> Goal of the exercise: Line by line, write out the material exactly.

**********

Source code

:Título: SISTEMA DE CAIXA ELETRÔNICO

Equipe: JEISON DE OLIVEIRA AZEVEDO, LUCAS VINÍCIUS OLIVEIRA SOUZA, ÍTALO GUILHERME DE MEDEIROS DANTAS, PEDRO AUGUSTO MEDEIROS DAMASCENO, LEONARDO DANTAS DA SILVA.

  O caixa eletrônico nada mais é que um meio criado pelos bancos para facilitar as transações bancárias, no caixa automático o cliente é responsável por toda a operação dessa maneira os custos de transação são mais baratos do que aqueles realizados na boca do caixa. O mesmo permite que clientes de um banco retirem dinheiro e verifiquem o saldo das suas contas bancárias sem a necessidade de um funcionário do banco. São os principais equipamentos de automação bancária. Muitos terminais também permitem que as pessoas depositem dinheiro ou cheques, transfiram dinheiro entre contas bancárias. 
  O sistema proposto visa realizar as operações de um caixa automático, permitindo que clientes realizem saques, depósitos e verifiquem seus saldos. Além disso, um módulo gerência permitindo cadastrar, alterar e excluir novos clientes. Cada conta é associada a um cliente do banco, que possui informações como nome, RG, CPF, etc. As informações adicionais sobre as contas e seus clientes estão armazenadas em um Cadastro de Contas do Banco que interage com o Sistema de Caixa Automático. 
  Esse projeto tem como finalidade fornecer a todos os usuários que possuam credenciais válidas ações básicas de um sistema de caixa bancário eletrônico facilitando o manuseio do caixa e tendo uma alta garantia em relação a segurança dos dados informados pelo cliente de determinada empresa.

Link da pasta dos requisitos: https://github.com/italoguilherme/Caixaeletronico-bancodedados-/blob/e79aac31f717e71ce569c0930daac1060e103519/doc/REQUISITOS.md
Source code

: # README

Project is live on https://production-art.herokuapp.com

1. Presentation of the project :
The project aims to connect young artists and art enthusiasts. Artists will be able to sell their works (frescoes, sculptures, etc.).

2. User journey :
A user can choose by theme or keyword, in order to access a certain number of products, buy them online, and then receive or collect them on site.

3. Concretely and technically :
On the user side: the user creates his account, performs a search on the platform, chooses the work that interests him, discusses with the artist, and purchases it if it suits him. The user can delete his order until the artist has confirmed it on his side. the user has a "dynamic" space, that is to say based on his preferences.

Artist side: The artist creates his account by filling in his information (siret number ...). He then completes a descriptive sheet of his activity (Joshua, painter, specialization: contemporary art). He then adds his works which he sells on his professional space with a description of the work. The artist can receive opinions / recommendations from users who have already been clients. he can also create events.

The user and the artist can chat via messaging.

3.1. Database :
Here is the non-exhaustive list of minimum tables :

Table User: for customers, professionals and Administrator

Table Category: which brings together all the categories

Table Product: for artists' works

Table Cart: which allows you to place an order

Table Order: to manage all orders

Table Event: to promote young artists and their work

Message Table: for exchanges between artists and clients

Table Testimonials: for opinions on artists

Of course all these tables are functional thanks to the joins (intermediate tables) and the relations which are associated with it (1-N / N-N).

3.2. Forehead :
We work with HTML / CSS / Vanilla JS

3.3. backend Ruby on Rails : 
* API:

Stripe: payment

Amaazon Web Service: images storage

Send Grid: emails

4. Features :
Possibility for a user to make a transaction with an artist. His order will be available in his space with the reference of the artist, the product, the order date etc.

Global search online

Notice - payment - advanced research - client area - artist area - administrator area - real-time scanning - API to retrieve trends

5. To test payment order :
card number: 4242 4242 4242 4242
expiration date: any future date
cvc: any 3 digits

**********

> Worked solution:
Source code

:Título: SISTEMA DE CAIXA ELETRÔNICO

Equipe: JEISON DE OLIVEIRA AZEVEDO, LUCAS VINÍCIUS OLIVEIRA SOUZA, ÍTALO GUILHERME DE MEDEIROS DANTAS, PEDRO AUGUSTO MEDEIROS DAMASCENO, LEONARDO DANTAS DA SILVA.

  O caixa eletrônico nada mais é que um meio criado pelos bancos para facilitar as transações bancárias, no caixa automático o cliente é responsável por toda a operação dessa maneira os custos de transação são mais baratos do que aqueles realizados na boca do caixa. O mesmo permite que clientes de um banco retirem dinheiro e verifiquem o saldo das suas contas bancárias sem a necessidade de um funcionário do banco. São os principais equipamentos de automação bancária. Muitos terminais também permitem que as pessoas depositem dinheiro ou cheques, transfiram dinheiro entre contas bancárias. 
  O sistema proposto visa realizar as operações de um caixa automático, permitindo que clientes realizem saques, depósitos e verifiquem seus saldos. Além disso, um módulo gerência permitindo cadastrar, alterar e excluir novos clientes. Cada conta é associada a um cliente do banco, que possui informações como nome, RG, CPF, etc. As informações adicionais sobre as contas e seus clientes estão armazenadas em um Cadastro de Contas do Banco que interage com o Sistema de Caixa Automático. 
  Esse projeto tem como finalidade fornecer a todos os usuários que possuam credenciais válidas ações básicas de um sistema de caixa bancário eletrônico facilitando o manuseio do caixa e tendo uma alta garantia em relação a segurança dos dados informados pelo cliente de determinada empresa.

Link da pasta dos requisitos: https://github.com/italoguilherme/Caixaeletronico-bancodedados-/blob/e79aac31f717e71ce569c0930daac1060e103519/doc/REQUISITOS.md
Source code

: # README

Project is live on https://production-art.herokuapp.com

1. Presentation of the project :
The project aims to connect young artists and art enthusiasts. Artists will be able to sell their works (frescoes, sculptures, etc.).

2. User journey :
A user can choose by theme or keyword, in order to access a certain number of products, buy them online, and then receive or collect them on site.

3. Concretely and technically :
On the user side: the user creates his account, performs a search on the platform, chooses the work that interests him, discusses with the artist, and purchases it if it suits him. The user can delete his order until the artist has confirmed it on his side. the user has a "dynamic" space, that is to say based on his preferences.

Artist side: The artist creates his account by filling in his information (siret number ...). He then completes a descriptive sheet of his activity (Joshua, painter, specialization: contemporary art). He then adds his works which he sells on his professional space with a description of the work. The artist can receive opinions / recommendations from users who have already been clients. he can also create events.

The user and the artist can chat via messaging.

3.1. Database :
Here is the non-exhaustive list of minimum tables :

Table User: for customers, professionals and Administrator

Table Category: which brings together all the categories

Table Product: for artists' works

Table Cart: which allows you to place an order

Table Order: to manage all orders

Table Event: to promote young artists and their work

Message Table: for exchanges between artists and clients

Table Testimonials: for opinions on artists

Of course all these tables are functional thanks to the joins (intermediate tables) and the relations which are associated with it (1-N / N-N).

3.2. Forehead :
We work with HTML / CSS / Vanilla JS

3.3. backend Ruby on Rails : 
* API:

Stripe: payment

Amaazon Web Service: images storage

Send Grid: emails

4. Features :
Possibility for a user to make a transaction with an artist. His order will be available in his space with the reference of the artist, the product, the order date etc.

Global search online

Notice - payment - advanced research - client area - artist area - administrator area - real-time scanning - API to retrieve trends

5. To test payment order :
card number: 4242 4242 4242 4242
expiration date: any future date
cvc: any 3 digits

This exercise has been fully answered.